*Aim of the task*
Scan the material below for the string "void", and copy every line where it shows up.

━━━ Records for the exercise

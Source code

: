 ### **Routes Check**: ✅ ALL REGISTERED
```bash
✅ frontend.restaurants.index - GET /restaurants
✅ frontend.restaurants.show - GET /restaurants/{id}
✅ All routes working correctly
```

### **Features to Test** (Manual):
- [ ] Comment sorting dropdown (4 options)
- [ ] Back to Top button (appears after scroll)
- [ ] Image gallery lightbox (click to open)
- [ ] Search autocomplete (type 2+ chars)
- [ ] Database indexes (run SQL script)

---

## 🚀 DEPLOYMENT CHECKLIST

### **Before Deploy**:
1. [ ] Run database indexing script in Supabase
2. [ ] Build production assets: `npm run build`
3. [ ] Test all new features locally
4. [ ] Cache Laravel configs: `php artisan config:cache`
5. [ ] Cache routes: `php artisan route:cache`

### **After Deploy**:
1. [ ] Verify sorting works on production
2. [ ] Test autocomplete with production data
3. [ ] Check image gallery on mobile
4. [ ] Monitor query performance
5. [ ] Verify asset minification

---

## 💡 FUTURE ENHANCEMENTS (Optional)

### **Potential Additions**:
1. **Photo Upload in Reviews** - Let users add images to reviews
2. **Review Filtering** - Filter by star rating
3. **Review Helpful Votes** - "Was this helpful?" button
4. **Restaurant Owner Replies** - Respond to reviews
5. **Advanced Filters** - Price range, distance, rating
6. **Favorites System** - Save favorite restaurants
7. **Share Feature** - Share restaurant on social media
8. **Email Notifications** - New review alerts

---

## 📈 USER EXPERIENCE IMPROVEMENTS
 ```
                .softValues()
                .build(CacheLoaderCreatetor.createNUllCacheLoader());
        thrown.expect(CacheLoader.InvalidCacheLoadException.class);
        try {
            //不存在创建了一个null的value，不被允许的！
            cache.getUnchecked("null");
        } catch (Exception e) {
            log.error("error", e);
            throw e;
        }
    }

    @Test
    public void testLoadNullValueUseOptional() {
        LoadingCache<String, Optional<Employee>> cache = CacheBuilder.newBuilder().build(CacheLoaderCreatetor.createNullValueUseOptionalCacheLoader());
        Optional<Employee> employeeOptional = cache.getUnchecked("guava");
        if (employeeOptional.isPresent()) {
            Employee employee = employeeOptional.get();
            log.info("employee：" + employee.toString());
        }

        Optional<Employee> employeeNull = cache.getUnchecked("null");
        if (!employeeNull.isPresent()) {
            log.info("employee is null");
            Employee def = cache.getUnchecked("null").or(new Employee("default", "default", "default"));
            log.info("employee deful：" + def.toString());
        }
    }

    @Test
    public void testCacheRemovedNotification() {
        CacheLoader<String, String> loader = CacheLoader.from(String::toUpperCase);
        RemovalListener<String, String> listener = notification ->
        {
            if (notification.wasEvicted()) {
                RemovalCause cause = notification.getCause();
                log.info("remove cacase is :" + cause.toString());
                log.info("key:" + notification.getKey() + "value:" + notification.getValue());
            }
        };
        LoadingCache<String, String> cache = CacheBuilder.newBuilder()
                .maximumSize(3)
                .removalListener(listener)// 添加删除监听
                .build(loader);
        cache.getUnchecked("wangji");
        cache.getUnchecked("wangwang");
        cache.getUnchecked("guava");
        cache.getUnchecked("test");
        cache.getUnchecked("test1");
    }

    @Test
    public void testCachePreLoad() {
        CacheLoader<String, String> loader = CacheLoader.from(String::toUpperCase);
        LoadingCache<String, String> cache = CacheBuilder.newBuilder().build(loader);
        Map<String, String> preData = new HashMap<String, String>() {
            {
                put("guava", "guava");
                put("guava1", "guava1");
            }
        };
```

━━━━━━

*Finished exercise*
    public void testLoadNullValueUseOptional() {
    public void testCacheRemovedNotification() {
    public void testCachePreLoad() {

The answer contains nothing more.